A breve allego il testo completo (come ho fatto per la scorsa puntata) del mio intervento, così se ci sono tagli dovuti ai minuti televisivi il lavoro non è andato sprecato comunque…
-> ecco il link con uno stralcio del video (che mi avete mandato) caricato sul mio canale youtube: clicca.
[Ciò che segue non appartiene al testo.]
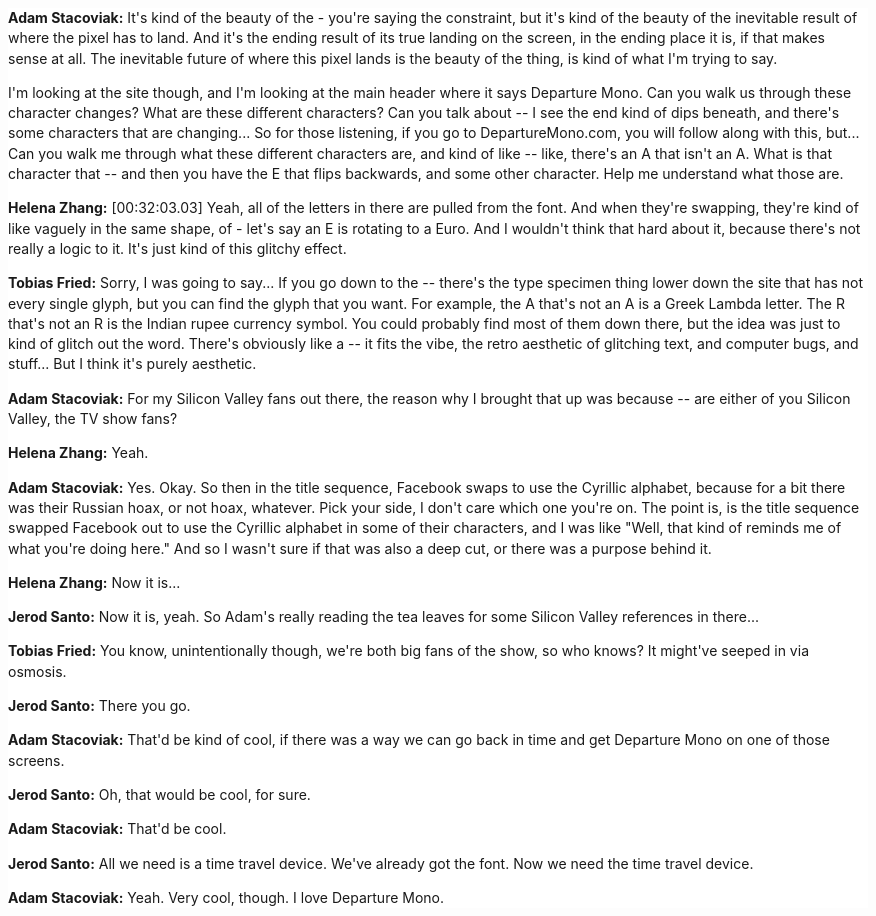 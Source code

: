 **Adam Stacoviak:** It's kind of the beauty of the - you're saying the constraint, but it's kind of the beauty of the inevitable result of where the pixel has to land. And it's the ending result of its true landing on the screen, in the ending place it is, if that makes sense at all. The inevitable future of where this pixel lands is the beauty of the thing, is kind of what I'm trying to say.

I'm looking at the site though, and I'm looking at the main header where it says Departure Mono. Can you walk us through these character changes? What are these different characters? Can you talk about -- I see the end kind of dips beneath, and there's some characters that are changing... So for those listening, if you go to DepartureMono.com, you will follow along with this, but... Can you walk me through what these different characters are, and kind of like -- like, there's an A that isn't an A. What is that character that -- and then you have the E that flips backwards, and some other character. Help me understand what those are.

**Helena Zhang:** \[00:32:03.03\] Yeah, all of the letters in there are pulled from the font. And when they're swapping, they're kind of like vaguely in the same shape, of - let's say an E is rotating to a Euro. And I wouldn't think that hard about it, because there's not really a logic to it. It's just kind of this glitchy effect.

**Tobias Fried:** Sorry, I was going to say... If you go down to the -- there's the type specimen thing lower down the site that has not every single glyph, but you can find the glyph that you want. For example, the A that's not an A is a Greek Lambda letter. The R that's not an R is the Indian rupee currency symbol. You could probably find most of them down there, but the idea was just to kind of glitch out the word. There's obviously like a -- it fits the vibe, the retro aesthetic of glitching text, and computer bugs, and stuff... But I think it's purely aesthetic.

**Adam Stacoviak:** For my Silicon Valley fans out there, the reason why I brought that up was because -- are either of you Silicon Valley, the TV show fans?

**Helena Zhang:** Yeah.

**Adam Stacoviak:** Yes. Okay. So then in the title sequence, Facebook swaps to use the Cyrillic alphabet, because for a bit there was their Russian hoax, or not hoax, whatever. Pick your side, I don't care which one you're on. The point is, is the title sequence swapped Facebook out to use the Cyrillic alphabet in some of their characters, and I was like "Well, that kind of reminds me of what you're doing here." And so I wasn't sure if that was also a deep cut, or there was a purpose behind it.

**Helena Zhang:** Now it is...

**Jerod Santo:** Now it is, yeah. So Adam's really reading the tea leaves for some Silicon Valley references in there...

**Tobias Fried:** You know, unintentionally though, we're both big fans of the show, so who knows? It might've seeped in via osmosis.

**Jerod Santo:** There you go.

**Adam Stacoviak:** That'd be kind of cool, if there was a way we can go back in time and get Departure Mono on one of those screens.

**Jerod Santo:** Oh, that would be cool, for sure.

**Adam Stacoviak:** That'd be cool.

**Jerod Santo:** All we need is a time travel device. We've already got the font. Now we need the time travel device.

**Adam Stacoviak:** Yeah. Very cool, though. I love Departure Mono.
La cosa bella di questi miei interventi nel programma Sapiens (condotto da Mario Tozzi, racconto come è nata l’idea qui) è che ho il vestito di scena di Mileva addosso. Piccolo ricapitolo per chi non sa niente: Mileva è Mileva Maric, la prima moglie di Einstein (anche lei fisica), si sono conosciuti tra i banchi del Politecnico di Zurigo, con lei ha avuto i figli, poi dopo vent’anni si sono lasciati e Einstein è diventato Einstein. Beh, io quest’anno ho portato in scena per 50 repliche (e porterò in scena ancora per molto) il mio monologo “Einstein & me” (info qui) nei panni di Mileva, e avevo quest’abito rosso. Che ormai mi contraddistingue. Perché rappresenta tante cose: i sogni che si realizzano, la forza, la sicurezza, la solidità…i valori, la libertà. Insomma, venite a vedere lo spettacolo, e vedrete che vi arrivano tutti questi stimoli… La prossima stagione, tra le date in programma, c’è anche la settimana al Teatro Elfo Puccini di Milano, e non vedo l’ora!!!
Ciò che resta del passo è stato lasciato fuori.